The artificial finger developed by Professor Miyawaki and the rest of the team works as follows. Sensors are attached to the body so that they can pick up electrical signals from four muscles in the arm (the flexor carpi radialis muscle, the flexor carpi ulnaris muscle, the extensor carpi radialis longus muscle, and the extensor digitorum muscle). The sensors pick up patterns of electrical signals that are active during the stiffening of one's arm and not flexing of one's finger. These patterns are used to actuate the sixth finger, enabling users to flex it independent of their innate fingers. The artificial finger was attached to the outer side of the participants' pinky fingers with Velcro. Almost anyone using the artificial finger, Professor Miyawaki says, would be able to move it quite easily, as long as the electric signals from the muscles are picked up properly.
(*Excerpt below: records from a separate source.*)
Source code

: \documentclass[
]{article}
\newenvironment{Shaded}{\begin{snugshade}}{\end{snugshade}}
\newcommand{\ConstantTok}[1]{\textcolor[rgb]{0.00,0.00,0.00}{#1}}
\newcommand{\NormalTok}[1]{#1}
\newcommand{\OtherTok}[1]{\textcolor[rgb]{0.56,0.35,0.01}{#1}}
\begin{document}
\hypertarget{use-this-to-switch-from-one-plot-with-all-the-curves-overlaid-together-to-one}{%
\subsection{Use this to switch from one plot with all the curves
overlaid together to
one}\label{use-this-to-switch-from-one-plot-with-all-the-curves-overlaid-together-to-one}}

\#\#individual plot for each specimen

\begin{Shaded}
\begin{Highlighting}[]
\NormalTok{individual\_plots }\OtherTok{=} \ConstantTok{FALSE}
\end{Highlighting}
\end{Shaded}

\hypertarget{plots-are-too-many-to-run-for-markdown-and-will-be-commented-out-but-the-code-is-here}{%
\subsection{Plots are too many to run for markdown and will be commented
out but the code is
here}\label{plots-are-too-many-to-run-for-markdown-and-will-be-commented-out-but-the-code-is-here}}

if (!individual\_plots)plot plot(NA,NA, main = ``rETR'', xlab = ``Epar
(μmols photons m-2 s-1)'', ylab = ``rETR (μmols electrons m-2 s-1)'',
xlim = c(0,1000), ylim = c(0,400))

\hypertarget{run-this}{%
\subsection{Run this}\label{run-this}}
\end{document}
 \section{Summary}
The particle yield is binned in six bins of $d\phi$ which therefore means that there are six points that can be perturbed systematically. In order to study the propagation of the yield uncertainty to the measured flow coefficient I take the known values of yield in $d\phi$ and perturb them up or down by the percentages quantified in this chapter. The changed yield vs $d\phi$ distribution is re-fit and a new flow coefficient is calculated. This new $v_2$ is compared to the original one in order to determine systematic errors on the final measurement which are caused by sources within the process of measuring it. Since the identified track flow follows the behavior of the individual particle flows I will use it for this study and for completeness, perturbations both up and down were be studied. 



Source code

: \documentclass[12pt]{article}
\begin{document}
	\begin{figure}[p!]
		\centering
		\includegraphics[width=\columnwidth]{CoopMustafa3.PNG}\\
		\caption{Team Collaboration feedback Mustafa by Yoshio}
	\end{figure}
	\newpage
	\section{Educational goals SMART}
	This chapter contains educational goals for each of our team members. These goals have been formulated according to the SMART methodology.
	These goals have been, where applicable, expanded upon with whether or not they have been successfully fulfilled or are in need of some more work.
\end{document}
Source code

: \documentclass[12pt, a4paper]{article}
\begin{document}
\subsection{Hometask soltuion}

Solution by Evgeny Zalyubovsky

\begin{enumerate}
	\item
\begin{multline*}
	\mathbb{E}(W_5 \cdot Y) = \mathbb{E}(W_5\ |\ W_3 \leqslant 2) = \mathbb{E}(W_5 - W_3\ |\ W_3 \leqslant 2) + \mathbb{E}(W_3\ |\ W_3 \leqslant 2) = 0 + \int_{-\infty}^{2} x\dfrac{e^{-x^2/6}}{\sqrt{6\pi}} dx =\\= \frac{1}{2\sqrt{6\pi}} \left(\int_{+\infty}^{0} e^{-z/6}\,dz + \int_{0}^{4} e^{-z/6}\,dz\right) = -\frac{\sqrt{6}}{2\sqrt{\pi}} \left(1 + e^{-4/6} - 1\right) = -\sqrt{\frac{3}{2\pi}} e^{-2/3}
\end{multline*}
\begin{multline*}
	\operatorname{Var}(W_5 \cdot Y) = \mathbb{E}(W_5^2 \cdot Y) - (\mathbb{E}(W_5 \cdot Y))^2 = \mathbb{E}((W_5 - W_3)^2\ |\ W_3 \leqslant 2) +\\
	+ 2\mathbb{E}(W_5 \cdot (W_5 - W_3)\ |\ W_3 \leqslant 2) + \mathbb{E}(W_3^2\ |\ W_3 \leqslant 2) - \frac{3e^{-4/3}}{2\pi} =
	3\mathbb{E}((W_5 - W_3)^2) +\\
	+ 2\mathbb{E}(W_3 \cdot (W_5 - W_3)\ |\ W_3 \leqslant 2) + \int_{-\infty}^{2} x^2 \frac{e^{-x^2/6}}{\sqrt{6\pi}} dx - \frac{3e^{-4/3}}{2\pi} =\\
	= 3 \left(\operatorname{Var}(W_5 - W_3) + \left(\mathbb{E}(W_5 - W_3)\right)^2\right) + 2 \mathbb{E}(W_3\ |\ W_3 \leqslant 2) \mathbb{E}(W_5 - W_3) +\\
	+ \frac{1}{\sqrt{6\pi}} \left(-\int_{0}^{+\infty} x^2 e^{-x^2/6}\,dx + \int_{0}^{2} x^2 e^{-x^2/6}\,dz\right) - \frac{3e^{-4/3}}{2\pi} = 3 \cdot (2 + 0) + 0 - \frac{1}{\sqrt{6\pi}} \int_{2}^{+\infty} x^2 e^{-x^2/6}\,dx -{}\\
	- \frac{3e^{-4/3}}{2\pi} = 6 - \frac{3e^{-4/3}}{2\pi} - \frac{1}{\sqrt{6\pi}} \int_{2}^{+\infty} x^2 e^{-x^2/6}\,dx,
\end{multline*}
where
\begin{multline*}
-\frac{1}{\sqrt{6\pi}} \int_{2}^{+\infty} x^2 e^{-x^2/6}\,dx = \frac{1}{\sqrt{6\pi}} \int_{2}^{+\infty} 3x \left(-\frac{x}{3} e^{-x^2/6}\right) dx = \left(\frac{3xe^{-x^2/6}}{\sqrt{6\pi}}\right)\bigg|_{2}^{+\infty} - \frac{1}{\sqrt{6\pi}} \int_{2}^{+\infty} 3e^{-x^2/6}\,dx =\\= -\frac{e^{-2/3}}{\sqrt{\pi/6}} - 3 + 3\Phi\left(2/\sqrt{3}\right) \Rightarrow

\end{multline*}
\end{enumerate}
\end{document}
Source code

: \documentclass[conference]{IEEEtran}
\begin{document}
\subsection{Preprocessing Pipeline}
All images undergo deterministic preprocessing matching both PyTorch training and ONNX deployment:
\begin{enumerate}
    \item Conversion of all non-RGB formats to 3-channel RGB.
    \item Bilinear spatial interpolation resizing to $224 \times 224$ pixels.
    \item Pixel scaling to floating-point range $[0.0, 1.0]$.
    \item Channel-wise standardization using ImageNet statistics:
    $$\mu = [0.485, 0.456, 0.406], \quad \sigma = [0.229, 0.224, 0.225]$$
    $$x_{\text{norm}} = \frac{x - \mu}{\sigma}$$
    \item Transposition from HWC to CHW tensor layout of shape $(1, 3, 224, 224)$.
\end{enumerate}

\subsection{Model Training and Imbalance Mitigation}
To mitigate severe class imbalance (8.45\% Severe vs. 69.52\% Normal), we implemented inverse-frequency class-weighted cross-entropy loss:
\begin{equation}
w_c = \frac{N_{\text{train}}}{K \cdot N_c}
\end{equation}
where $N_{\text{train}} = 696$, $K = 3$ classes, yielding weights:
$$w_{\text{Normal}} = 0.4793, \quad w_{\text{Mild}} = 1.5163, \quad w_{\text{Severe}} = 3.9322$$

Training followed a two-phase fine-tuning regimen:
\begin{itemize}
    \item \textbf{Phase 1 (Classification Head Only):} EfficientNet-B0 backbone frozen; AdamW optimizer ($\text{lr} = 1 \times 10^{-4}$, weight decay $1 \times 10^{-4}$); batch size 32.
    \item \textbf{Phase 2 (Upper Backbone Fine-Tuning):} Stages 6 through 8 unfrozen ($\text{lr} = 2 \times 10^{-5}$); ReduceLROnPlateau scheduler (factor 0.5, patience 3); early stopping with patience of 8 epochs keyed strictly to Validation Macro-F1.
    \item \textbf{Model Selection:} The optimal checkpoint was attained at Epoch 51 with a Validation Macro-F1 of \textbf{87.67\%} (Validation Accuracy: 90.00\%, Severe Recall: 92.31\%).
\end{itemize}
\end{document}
"We conducted experiments before and after the artificial finger was attached, asking participants to avoid letting their fingers or hand be hit by an obstacle, or covering their hand with a cloth, showing them a line on a screen, and asking them to touch where they think the line would extend to off-screen. And we found that participants who felt that the artificial finger was a part of their body after it was attached were less accurate in their perception of where their real pinky finger was, on the hand with the artificial finger. These results served as evidence that even artificial fingers that can be controlled independently can be made to feel like a part of the body."
"Wearable" Body Parts and a Potential Paradigm Shift
Professor Miyawaki's focus is on how the attachment and use of the sixth finger would affect the brain. The prevailing theory has been that there are specific areas of the brain that move different parts of the body, and that there is no such area for moving body parts that are not actually a part of the body.
"If participants feel that the sixth finger is their own finger, then which part of the brain is causing that? This is something we're still very much researching, and we're mainly looking at areas of the brain like the somatosensory cortex and the motor cortex, which correspond to sensation and motion of the hand."
The idea of acquiring a "new" body, he says, is also interesting from a social science perspective, especially when it comes to diversity. "Glasses are a good example. They're used to correct vision, and in some past decades they've been seen as uncool, but nowadays they've become fashionable, a way to express yourself. I think it'd be nice to live in an era in which having one more or one less finger, or wearing a prosthetic hand, is just another choice people are able to make."
Professor Miyawaki says that the sixth finger may be something that could revolutionize people's idea of normalcy, turning something that many thought was abnormal into something that seems very normal indeed. Artificial body parts, "wearable" in the same way as glasses and clothes, have the potential to change our perception of the world.